Jn 7,40-53 |
Muchos de los que escuchaban a Jesús quedan admirados
y entusiasmado. Decían: «Éste
es verdaderamente el profeta». Otros decían: «Éste es el Cristo». Pero otros
replicaban: «¿Acaso va a venir de Galilea el Cristo? ¿No dice la Escritura que
el Cristo vendrá de la descendencia de David y de Belén, el pueblo de donde era
David?». Siempre
hay discusión – el mal enfrente del bien – y diferencias entre unos que creen y
se abren a la Palabra, y otros que se resisten. Lo decíamos ayer, es cuestión
de fe. Indudablemente, hay razones para creer, pero, también sombras y
oscuridades que, por consiguiente, exigen fe. Fiarnos de la Palabra de Dios, que
habla con autoridad y que, coherentemente, lo que dice se cumple.
La autoridad de Jesús
es admirable y hasta los soldados quedan sorprendido de sus Palabras. Los fariseos,
al contrario, piensan que se han dejado embaucar por las palabras de Jesús debido
a su ignorancia de la Ley. Ponen de ejemplo a los magistrados y fariseos como
personas preparadas a las que no convencen. Están convencido, de Galilea no
puede salir ningún Profeta. Aplican la Escritura según les convengan a sus
intereses. Sin embargo, Nicodemo, que es
uno de ellos, conoce a Jesús, le ha escuchado en secreto y sale en su defensa
alegando que la Ley judía exigía escuchar al acusado.

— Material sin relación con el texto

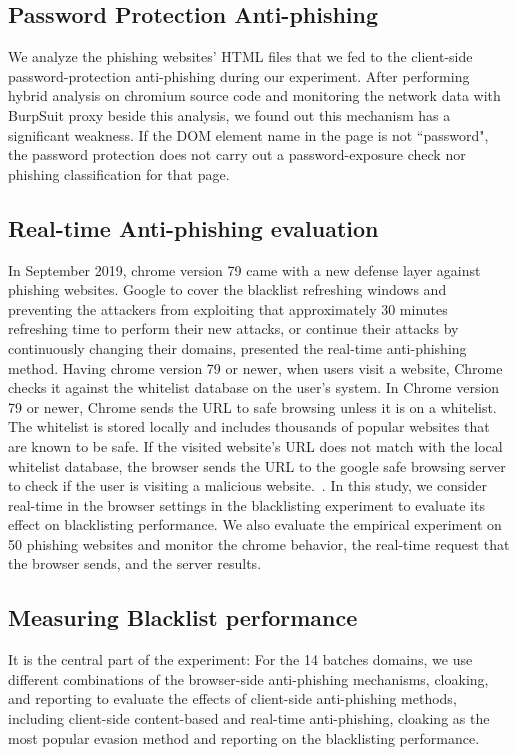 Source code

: \subsection{Password Protection Anti-phishing}
We analyze the phishing websites' HTML files that we fed to the client-side password-protection anti-phishing during our experiment. After performing hybrid analysis on chromium source code and monitoring the network data with BurpSuit proxy beside this analysis, we found out this mechanism has a significant weakness. If the DOM element name in the page is not ``password", the password protection does not carry out a password-exposure check nor phishing classification for that page.  
\subsection{Real-time Anti-phishing evaluation}

In September 2019, chrome version 79 came with a new defense layer against phishing websites. Google to cover the blacklist refreshing windows and preventing the attackers from exploiting that approximately 30 minutes refreshing time to perform their new attacks, or continue their attacks by continuously changing their domains, presented the real-time anti-phishing method.
Having chrome version 79 or newer, when users visit a website, Chrome checks it against the whitelist database on the user's system. 
In Chrome version 79 or newer, Chrome sends the URL to safe browsing unless it is on a whitelist. The whitelist is stored locally and includes thousands of popular websites that are known to be safe. If the visited website's URL does not match with the local whitelist database, the browser sends the URL to the google safe browsing server to check if the user is visiting a malicious website.~\cite{gsbapi,googlechromeprivacywhitepaper}. 
In this study, we consider real-time in the browser settings in the blacklisting experiment to evaluate its effect on blacklisting performance.
We also evaluate the empirical experiment on 50 phishing websites and monitor the chrome behavior, the real-time request that the browser sends, and the server results.

\subsection{Measuring Blacklist performance}
It is the central part of the experiment:
For the 14 batches domains, we use different combinations of the browser-side anti-phishing mechanisms, cloaking, and reporting to evaluate the effects of client-side anti-phishing methods, including client-side content-based and real-time anti-phishing, cloaking as the most popular evasion method and reporting on the blacklisting performance.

Pero, por encima de estas tensiones y discusiones, lo que verdaderamente importa es cuál es nuestra postura ante Jesús. ¿Creemos en Él? ¿Aceptamos su Palabra? Y, a pesar de nuestros pecados, fallos y debilidades, le seguimos y, por y con su Gracia, nos levantamos siguiendo sus pasos. ¿Es esa nuestra conclusión? ¿Nos animamos a ello?